- _Exercise details_: Answer with only the number of lines below where "that" appears.

- _Input_:
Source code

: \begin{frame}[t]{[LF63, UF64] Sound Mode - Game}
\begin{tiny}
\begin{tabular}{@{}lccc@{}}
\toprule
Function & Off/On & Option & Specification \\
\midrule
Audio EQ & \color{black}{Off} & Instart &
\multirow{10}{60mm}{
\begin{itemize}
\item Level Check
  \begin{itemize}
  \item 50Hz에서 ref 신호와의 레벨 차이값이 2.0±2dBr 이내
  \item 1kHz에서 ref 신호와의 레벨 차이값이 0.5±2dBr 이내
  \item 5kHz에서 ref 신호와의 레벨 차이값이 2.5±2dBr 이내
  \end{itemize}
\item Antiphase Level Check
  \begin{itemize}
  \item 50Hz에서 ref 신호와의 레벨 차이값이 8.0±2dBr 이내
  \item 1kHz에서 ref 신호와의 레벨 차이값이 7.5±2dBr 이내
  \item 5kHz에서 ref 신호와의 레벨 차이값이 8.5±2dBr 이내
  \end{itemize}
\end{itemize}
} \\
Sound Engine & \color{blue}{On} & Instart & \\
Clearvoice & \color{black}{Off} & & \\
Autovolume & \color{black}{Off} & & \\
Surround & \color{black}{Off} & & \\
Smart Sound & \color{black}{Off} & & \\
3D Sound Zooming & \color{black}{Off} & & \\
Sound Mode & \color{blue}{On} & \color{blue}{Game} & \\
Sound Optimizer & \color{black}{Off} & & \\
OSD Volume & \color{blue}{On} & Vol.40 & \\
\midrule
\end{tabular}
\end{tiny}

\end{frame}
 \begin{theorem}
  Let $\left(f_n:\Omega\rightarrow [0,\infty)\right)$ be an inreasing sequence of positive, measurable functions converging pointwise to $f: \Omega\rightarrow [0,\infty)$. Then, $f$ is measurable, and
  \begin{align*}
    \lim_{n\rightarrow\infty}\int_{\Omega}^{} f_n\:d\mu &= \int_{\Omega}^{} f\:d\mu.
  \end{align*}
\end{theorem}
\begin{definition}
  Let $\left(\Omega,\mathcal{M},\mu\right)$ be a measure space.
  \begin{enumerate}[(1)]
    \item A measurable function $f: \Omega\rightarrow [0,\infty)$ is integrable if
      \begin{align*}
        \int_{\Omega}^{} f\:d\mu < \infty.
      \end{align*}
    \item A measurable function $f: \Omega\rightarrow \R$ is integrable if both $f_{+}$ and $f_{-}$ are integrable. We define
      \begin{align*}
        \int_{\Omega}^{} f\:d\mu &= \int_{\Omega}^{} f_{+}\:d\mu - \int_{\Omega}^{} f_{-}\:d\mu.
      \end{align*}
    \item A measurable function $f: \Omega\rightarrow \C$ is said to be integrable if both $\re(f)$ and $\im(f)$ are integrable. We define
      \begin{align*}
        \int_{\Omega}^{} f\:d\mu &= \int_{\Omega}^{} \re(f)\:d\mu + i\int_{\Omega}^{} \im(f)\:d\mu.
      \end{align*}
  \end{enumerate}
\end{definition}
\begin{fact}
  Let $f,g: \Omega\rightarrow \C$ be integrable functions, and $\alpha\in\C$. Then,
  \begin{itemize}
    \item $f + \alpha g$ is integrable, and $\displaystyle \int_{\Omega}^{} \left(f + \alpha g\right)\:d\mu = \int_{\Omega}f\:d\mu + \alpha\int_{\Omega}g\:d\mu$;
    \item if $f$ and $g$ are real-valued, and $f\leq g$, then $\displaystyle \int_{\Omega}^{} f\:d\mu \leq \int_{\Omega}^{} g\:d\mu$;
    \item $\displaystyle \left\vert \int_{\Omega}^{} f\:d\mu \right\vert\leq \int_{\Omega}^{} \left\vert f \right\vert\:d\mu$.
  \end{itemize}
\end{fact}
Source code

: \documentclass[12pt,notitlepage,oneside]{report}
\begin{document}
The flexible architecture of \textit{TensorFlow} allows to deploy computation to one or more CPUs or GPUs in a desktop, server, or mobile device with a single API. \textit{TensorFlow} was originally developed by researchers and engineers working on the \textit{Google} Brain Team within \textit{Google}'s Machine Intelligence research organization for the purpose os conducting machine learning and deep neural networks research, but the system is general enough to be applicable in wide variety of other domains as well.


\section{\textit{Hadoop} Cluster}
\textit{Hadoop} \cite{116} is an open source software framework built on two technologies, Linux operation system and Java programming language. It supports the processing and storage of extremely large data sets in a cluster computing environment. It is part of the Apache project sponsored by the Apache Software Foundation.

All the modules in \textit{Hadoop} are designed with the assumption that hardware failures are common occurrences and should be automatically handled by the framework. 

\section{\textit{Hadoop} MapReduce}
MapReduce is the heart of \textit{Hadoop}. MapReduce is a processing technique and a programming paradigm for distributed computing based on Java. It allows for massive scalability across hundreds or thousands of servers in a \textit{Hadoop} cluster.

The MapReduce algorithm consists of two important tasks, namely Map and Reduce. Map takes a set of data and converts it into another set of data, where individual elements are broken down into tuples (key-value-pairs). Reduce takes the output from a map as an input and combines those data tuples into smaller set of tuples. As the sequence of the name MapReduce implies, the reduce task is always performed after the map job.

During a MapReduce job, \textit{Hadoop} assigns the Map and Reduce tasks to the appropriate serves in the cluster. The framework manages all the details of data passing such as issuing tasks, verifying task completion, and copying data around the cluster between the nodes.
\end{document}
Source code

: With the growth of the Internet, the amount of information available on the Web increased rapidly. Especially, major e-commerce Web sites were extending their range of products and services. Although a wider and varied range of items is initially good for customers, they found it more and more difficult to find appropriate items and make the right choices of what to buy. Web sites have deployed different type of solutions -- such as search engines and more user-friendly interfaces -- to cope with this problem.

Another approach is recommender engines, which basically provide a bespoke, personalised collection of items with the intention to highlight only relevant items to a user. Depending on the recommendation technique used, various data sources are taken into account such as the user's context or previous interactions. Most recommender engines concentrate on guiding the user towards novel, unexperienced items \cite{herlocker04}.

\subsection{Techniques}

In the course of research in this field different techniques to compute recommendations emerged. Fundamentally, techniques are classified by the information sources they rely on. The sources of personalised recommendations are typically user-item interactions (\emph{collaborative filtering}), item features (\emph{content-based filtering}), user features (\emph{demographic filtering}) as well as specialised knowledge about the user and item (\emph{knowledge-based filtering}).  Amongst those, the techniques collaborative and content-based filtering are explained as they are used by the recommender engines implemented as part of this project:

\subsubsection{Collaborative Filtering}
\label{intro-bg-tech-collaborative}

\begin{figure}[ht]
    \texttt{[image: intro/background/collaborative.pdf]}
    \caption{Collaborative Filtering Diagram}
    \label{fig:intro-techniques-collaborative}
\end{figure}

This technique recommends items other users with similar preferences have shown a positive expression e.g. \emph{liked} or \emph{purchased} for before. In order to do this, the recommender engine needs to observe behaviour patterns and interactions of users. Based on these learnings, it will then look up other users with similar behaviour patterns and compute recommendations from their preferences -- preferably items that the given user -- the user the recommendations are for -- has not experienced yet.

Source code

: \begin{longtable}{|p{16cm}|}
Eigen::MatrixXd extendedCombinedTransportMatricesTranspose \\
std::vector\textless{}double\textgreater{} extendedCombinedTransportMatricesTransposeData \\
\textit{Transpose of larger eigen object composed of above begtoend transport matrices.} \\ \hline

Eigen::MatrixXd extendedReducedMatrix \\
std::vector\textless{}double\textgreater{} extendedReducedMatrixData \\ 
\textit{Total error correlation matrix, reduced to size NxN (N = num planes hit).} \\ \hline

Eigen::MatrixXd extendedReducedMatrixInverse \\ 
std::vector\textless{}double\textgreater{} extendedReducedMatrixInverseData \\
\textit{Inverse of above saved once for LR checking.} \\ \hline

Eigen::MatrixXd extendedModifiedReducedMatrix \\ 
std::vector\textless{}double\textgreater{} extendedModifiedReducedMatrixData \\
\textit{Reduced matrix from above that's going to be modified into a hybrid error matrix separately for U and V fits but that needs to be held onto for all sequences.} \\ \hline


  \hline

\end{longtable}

- _Task response_: 3